Saturday, October 17, 2009


A few days ago, I watched "Frozen," a Tony-nominated play. "Frozen" revolves around three characters: a serial killer, a victim's mother, and a psychiatrist. It was an excellent play with fantastic performances from all the actors, especially the victim's mother. Afterward, at the reception, I stalked one of the actresses enthusiastically. I'm pretty sure I scared her into going home early because she clammed up, looked petrified, and backed away from me slowly.

The play features heavy themes of forgiveness and guilt. The play unfolds over the course of several decades, as the serial killer rots away in prison and the victim's mother struggles to cope. Although the sexual assault and murder of the child is described briefly, most of the play deals with the aftermath of the act. How do you forgive someone who has killed your child? Is it even possible to let go? Is the psychiatrist correct when she concludes that there are no "crimes of evil," only "crimes of symptom"?

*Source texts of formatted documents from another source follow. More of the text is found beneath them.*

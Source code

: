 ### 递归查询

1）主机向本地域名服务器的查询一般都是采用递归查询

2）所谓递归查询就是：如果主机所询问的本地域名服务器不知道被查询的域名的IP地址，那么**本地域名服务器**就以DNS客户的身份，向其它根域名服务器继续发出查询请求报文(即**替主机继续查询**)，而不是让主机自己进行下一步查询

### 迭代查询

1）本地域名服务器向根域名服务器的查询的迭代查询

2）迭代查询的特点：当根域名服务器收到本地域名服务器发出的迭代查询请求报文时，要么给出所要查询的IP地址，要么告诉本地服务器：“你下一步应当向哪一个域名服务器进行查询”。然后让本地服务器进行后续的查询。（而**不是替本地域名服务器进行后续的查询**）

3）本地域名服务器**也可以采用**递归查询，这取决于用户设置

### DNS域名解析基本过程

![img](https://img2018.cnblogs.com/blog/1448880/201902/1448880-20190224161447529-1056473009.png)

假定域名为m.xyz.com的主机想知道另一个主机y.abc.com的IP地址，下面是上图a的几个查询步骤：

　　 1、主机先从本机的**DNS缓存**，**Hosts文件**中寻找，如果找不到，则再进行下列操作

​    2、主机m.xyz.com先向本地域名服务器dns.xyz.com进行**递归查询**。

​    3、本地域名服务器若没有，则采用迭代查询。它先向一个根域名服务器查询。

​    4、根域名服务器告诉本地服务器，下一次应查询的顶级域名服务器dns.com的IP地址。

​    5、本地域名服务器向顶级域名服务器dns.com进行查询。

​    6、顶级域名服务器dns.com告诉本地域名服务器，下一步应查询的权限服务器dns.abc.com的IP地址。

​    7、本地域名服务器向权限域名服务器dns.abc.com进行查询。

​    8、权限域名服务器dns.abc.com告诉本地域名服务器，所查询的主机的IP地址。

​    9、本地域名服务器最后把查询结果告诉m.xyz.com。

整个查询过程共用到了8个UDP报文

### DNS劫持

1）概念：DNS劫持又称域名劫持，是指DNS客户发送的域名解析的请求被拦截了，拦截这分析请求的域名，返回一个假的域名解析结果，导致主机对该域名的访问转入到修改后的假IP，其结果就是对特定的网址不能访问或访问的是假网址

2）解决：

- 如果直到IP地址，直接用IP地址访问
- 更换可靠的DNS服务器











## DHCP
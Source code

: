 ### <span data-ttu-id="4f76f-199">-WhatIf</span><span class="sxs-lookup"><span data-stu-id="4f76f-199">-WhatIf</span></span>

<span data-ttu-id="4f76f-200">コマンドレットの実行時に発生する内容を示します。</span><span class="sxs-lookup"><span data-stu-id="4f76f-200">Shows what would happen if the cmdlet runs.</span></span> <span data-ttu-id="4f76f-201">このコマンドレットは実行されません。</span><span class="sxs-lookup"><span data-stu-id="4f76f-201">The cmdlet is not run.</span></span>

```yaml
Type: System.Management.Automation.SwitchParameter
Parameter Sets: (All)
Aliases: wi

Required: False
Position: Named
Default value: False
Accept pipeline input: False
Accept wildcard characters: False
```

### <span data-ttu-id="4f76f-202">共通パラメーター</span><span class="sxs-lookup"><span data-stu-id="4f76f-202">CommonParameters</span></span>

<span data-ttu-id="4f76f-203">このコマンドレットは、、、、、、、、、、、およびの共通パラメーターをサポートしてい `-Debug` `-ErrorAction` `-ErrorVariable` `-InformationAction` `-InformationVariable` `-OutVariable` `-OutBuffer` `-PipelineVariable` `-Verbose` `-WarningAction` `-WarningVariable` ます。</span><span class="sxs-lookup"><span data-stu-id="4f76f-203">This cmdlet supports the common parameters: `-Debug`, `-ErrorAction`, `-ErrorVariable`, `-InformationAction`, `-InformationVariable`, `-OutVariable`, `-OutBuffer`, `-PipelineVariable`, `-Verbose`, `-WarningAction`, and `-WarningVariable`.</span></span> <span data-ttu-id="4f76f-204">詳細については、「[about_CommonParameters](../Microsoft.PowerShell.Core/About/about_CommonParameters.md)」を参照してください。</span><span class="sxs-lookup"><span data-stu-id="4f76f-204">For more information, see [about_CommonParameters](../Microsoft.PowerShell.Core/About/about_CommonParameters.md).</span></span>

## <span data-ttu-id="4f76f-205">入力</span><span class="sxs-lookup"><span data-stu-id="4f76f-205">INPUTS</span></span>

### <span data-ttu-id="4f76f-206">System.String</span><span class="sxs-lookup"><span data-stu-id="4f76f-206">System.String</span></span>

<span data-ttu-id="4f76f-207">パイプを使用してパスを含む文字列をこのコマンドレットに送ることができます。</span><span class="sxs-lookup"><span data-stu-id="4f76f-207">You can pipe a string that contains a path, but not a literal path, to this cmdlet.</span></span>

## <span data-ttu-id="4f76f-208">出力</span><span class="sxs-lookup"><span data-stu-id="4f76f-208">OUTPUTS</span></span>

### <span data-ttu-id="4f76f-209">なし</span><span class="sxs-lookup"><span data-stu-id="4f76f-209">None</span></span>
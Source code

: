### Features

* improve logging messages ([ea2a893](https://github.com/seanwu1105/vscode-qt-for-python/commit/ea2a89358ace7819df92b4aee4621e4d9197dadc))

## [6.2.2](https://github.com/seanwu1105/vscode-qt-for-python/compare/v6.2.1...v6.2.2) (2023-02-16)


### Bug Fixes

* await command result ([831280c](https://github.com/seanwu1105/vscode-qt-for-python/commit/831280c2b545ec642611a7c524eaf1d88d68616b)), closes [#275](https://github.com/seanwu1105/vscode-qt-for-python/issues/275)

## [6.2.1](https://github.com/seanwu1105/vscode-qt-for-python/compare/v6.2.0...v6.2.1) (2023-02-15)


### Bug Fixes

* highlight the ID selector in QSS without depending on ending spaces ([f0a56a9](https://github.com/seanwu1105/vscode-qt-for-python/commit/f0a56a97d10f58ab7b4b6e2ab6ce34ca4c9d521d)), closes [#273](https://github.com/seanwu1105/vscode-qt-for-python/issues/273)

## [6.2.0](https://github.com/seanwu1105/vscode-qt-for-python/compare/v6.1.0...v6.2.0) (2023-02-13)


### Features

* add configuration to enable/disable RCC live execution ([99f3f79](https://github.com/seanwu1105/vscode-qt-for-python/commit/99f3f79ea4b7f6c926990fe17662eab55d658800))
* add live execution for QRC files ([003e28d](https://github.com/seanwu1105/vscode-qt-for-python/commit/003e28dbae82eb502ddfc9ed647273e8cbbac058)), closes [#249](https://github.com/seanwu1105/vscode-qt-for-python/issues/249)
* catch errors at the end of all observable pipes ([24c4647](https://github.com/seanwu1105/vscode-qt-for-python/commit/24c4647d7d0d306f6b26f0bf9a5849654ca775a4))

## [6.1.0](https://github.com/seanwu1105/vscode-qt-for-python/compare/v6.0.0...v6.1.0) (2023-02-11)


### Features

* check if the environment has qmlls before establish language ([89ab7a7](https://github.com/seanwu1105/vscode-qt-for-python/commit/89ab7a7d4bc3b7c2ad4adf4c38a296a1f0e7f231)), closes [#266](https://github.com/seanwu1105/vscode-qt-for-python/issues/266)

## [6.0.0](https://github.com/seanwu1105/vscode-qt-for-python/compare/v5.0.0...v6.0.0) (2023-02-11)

The play suggests that forgiveness is a sort of "unfreezing" transformation. We encounter distasteful incidents, threats to our security and happiness, difficult people... and our sense of humanity stiffens. We thaw out by learning to deal with our emotions.

The play really struck a chord with me. No, not the serial killer part, but the part about learning to forgive and practicing it. Sometimes I find myself freezing up only to quickly thaw out later. The process changes a person, softens them up.